Pour commencer, prenez le transwell fixe avec des cultures RPE chargées de lipofuscine. Après avoir lavé les cultures avec PBS cinq fois, laissez une petite quantité de PBS dans la chambre apicale. Placez le transwell à l’envers sous un microscope à dissection.
À l’aide d’une lame de rasoir, couper la membrane semi-poreuse du transpuits en appliquant la force de coupe à la jonction de la membrane et du transpuits. Une fois la membrane transwell coupée, placez-la sur une lame de microscope à l’aide d’une pince. Essuyez l’excès de PBS avec un nettoyage de tâche tout en évitant de toucher les cellules.

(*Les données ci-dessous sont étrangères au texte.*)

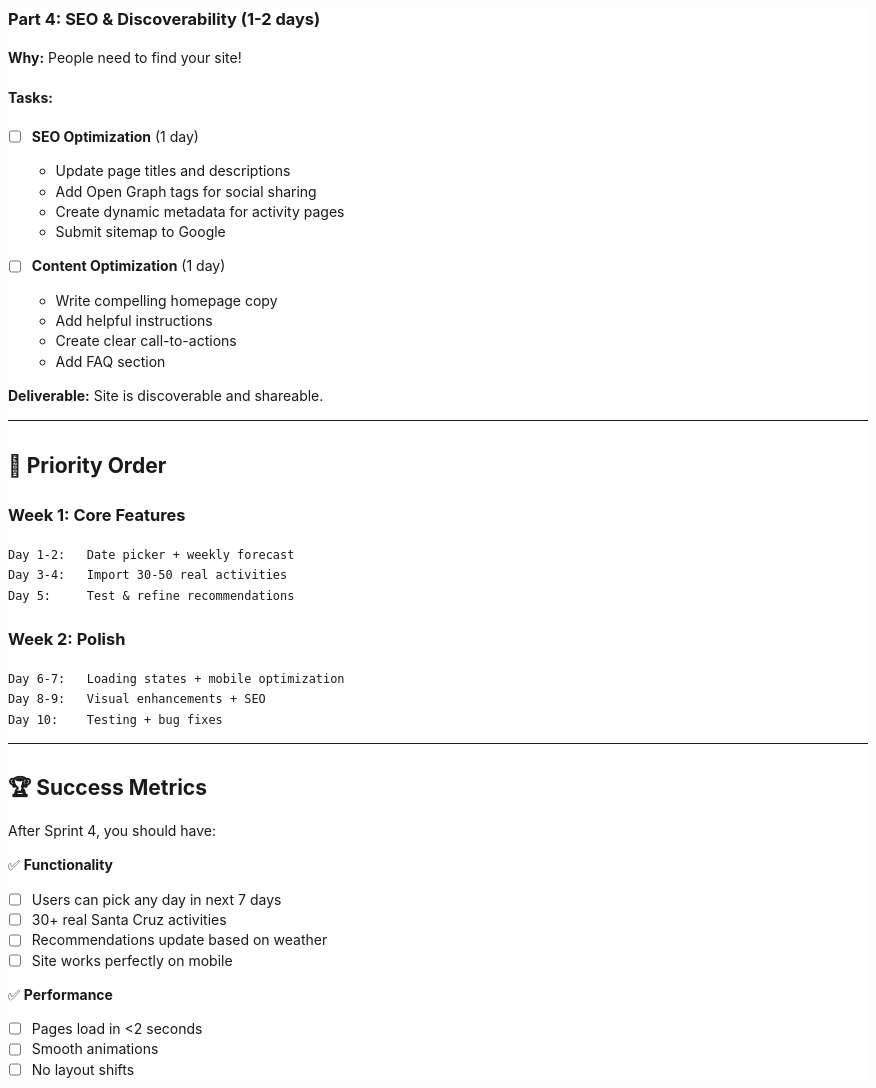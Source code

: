 
### Part 4: SEO & Discoverability (1-2 days)

**Why:** People need to find your site!

#### Tasks:
- [ ] **SEO Optimization** (1 day)
  - Update page titles and descriptions
  - Add Open Graph tags for social sharing
  - Create dynamic metadata for activity pages
  - Submit sitemap to Google

- [ ] **Content Optimization** (1 day)
  - Write compelling homepage copy
  - Add helpful instructions
  - Create clear call-to-actions
  - Add FAQ section

**Deliverable:** Site is discoverable and shareable.

---

## 🎯 Priority Order

### Week 1: Core Features
```
Day 1-2:   Date picker + weekly forecast
Day 3-4:   Import 30-50 real activities
Day 5:     Test & refine recommendations
```

### Week 2: Polish
```
Day 6-7:   Loading states + mobile optimization
Day 8-9:   Visual enhancements + SEO
Day 10:    Testing + bug fixes
```

---

## 🏆 Success Metrics

After Sprint 4, you should have:

✅ **Functionality**
- [ ] Users can pick any day in next 7 days
- [ ] 30+ real Santa Cruz activities
- [ ] Recommendations update based on weather
- [ ] Site works perfectly on mobile

✅ **Performance**
- [ ] Pages load in <2 seconds
- [ ] Smooth animations
- [ ] No layout shifts
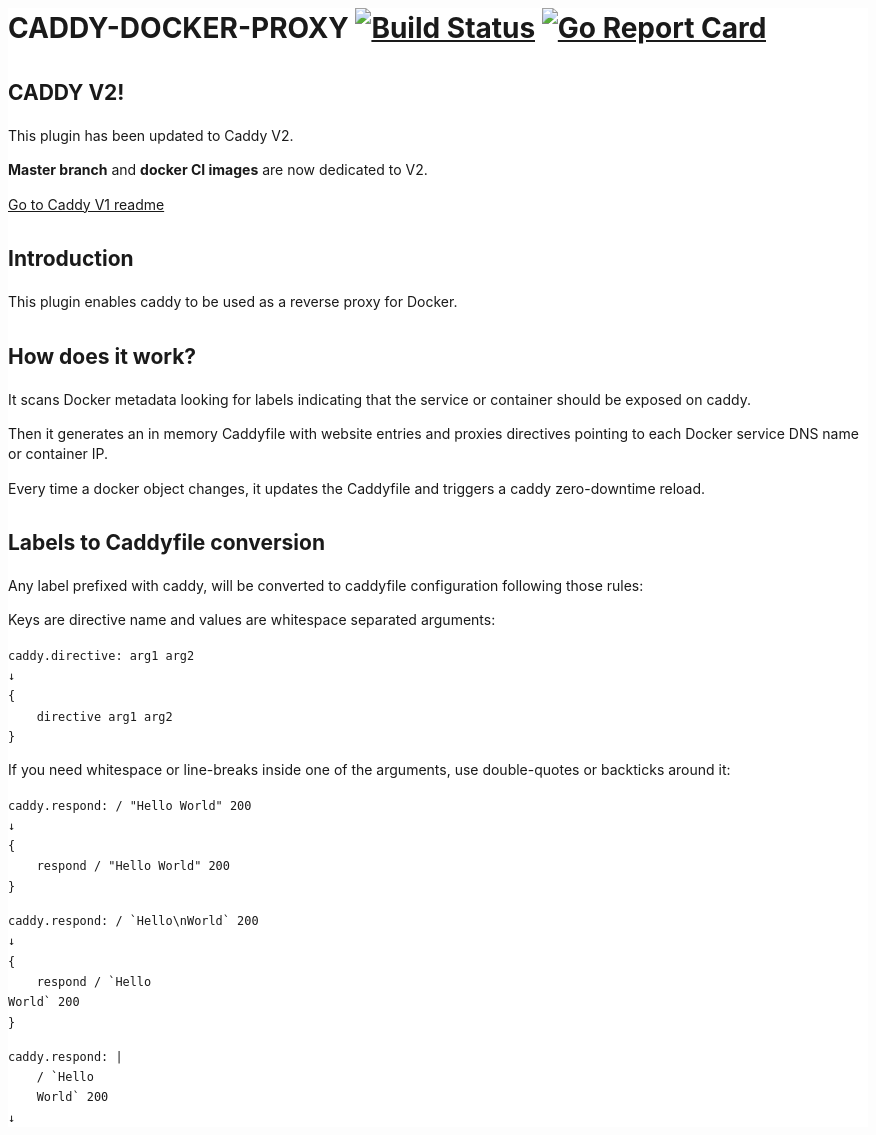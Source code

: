 # CADDY-DOCKER-PROXY [![Build Status](https://dev.azure.com/lucaslorentzlara/lucaslorentzlara/_apis/build/status/lucaslorentz.caddy-docker-proxy?branchName=master)](https://dev.azure.com/lucaslorentzlara/lucaslorentzlara/_build/latest?definitionId=1) [![Go Report Card](https://goreportcard.com/badge/github.com/lucaslorentz/caddy-docker-proxy)](https://goreportcard.com/report/github.com/lucaslorentz/caddy-docker-proxy)

## CADDY V2!

This plugin has been updated to Caddy V2.  

**Master branch** and **docker CI images** are now dedicated to V2.

[Go to Caddy V1 readme](https://github.com/lucaslorentz/caddy-docker-proxy/blob/v0/README.md)

## Introduction
This plugin enables caddy to be used as a reverse proxy for Docker.

## How does it work?
It scans Docker metadata looking for labels indicating that the service or container should be exposed on caddy.

Then it generates an in memory Caddyfile with website entries and proxies directives pointing to each Docker service DNS name or container IP.

Every time a docker object changes, it updates the Caddyfile and triggers a caddy zero-downtime reload.

## Labels to Caddyfile conversion
Any label prefixed with caddy, will be converted to caddyfile configuration following those rules:

Keys are directive name and values are whitespace separated arguments:
```
caddy.directive: arg1 arg2
↓
{
	directive arg1 arg2
}
```

If you need whitespace or line-breaks inside one of the arguments, use double-quotes or backticks around it:
```
caddy.respond: / "Hello World" 200
↓
{
	respond / "Hello World" 200
}
```
```
caddy.respond: / `Hello\nWorld` 200
↓
{
	respond / `Hello
World` 200
}
```
```
caddy.respond: |
	/ `Hello
	World` 200
↓
```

Ajouter le support de montage suivi d’un bordereau de couvercle. Assurez-vous de garder une trace de quel côté du transwell est du côté droit. Ensuite, détectez l’antigène d’intérêt à l’aide d’un fluorophore, avec une excitation maximale d’environ 488 nanomètres et une détection d’émission de 500 à 530 nanomètres.
Configurez un canal séparé pour la détection par autofluorescence, avec une excitation de 405 nanomètres et une émission de 585 à 635 nanomètres. Les granules autofluorescents induits par OxOS ont montré plus d’accumulation après 20 tétées par rapport à cinq tétées. L’imagerie ratiométrique a permis de déchiffrer l’autofluorescence UAM de LC3 marqué avec Alexa 488.
Le canal rouge ne contient que du matériel d’autofluorescence non digestible et a aidé à séparer le signal LC3 du canal vert.